- _Exercise prompt_:
Using the records below, copy every line that holds the string "waiting".

- _Listed entries_:
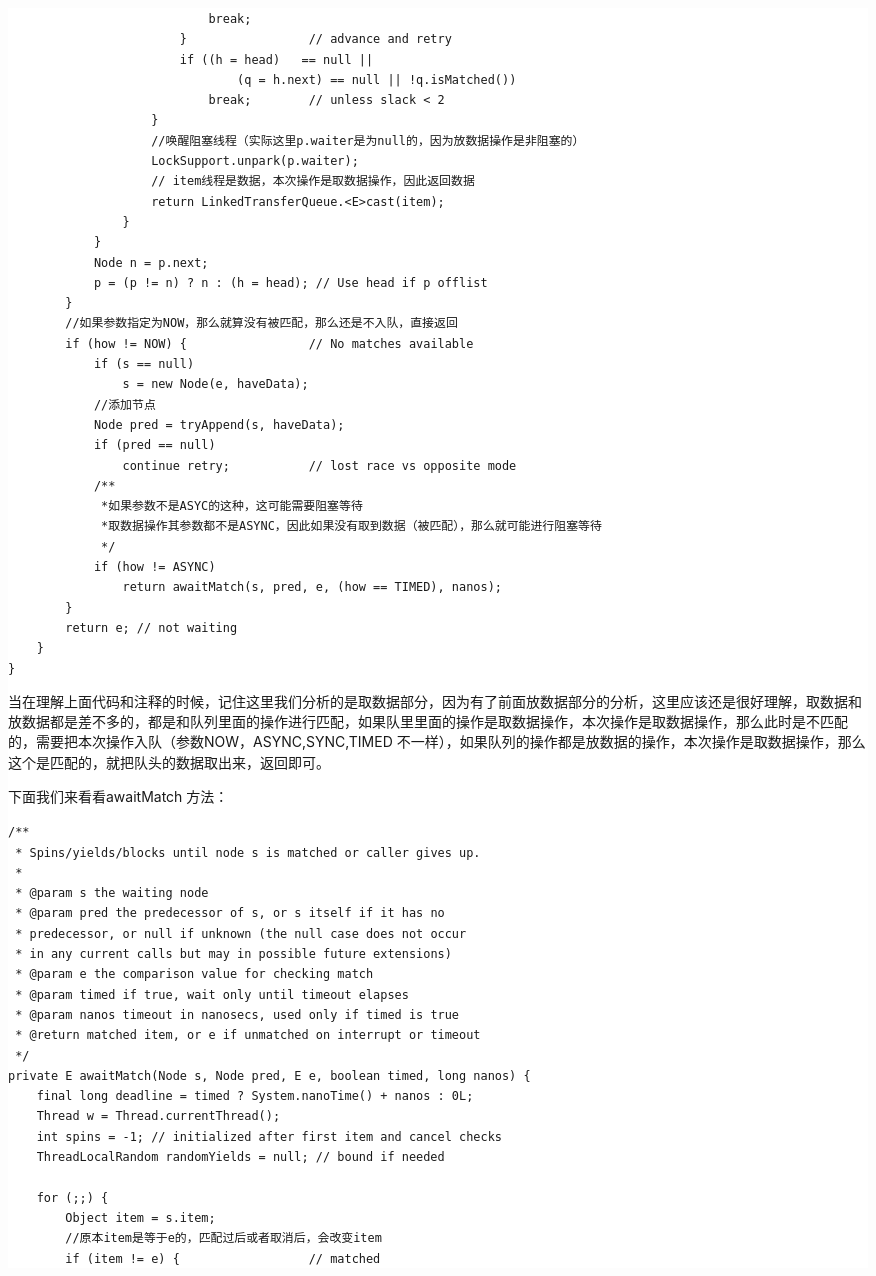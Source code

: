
 ```
                            break;
                        }                 // advance and retry
                        if ((h = head)   == null ||
                                (q = h.next) == null || !q.isMatched())
                            break;        // unless slack < 2
                    }
                    //唤醒阻塞线程（实际这里p.waiter是为null的，因为放数据操作是非阻塞的）
                    LockSupport.unpark(p.waiter);
                    // item线程是数据，本次操作是取数据操作，因此返回数据
                    return LinkedTransferQueue.<E>cast(item);
                }
            }
            Node n = p.next;
            p = (p != n) ? n : (h = head); // Use head if p offlist
        }
        //如果参数指定为NOW，那么就算没有被匹配，那么还是不入队，直接返回
        if (how != NOW) {                 // No matches available
            if (s == null)
                s = new Node(e, haveData);
            //添加节点    
            Node pred = tryAppend(s, haveData);
            if (pred == null)
                continue retry;           // lost race vs opposite mode
            /**
             *如果参数不是ASYC的这种，这可能需要阻塞等待
             *取数据操作其参数都不是ASYNC，因此如果没有取到数据（被匹配），那么就可能进行阻塞等待
             */
            if (how != ASYNC)
                return awaitMatch(s, pred, e, (how == TIMED), nanos);
        }
        return e; // not waiting
    }
}
```

当在理解上面代码和注释的时候，记住这里我们分析的是取数据部分，因为有了前面放数据部分的分析，这里应该还是很好理解，取数据和放数据都是差不多的，都是和队列里面的操作进行匹配，如果队里里面的操作是取数据操作，本次操作是取数据操作，那么此时是不匹配的，需要把本次操作入队（参数NOW，ASYNC,SYNC,TIMED 不一样），如果队列的操作都是放数据的操作，本次操作是取数据操作，那么这个是匹配的，就把队头的数据取出来，返回即可。

下面我们来看看awaitMatch 方法：

```
/**
 * Spins/yields/blocks until node s is matched or caller gives up.
 *
 * @param s the waiting node
 * @param pred the predecessor of s, or s itself if it has no
 * predecessor, or null if unknown (the null case does not occur
 * in any current calls but may in possible future extensions)
 * @param e the comparison value for checking match
 * @param timed if true, wait only until timeout elapses
 * @param nanos timeout in nanosecs, used only if timed is true
 * @return matched item, or e if unmatched on interrupt or timeout
 */
private E awaitMatch(Node s, Node pred, E e, boolean timed, long nanos) {
    final long deadline = timed ? System.nanoTime() + nanos : 0L;
    Thread w = Thread.currentThread();
    int spins = -1; // initialized after first item and cancel checks
    ThreadLocalRandom randomYields = null; // bound if needed

    for (;;) {
        Object item = s.item;
        //原本item是等于e的，匹配过后或者取消后，会改变item
        if (item != e) {                  // matched  
```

- _Written solution_:
        return e; // not waiting
 * @param s the waiting node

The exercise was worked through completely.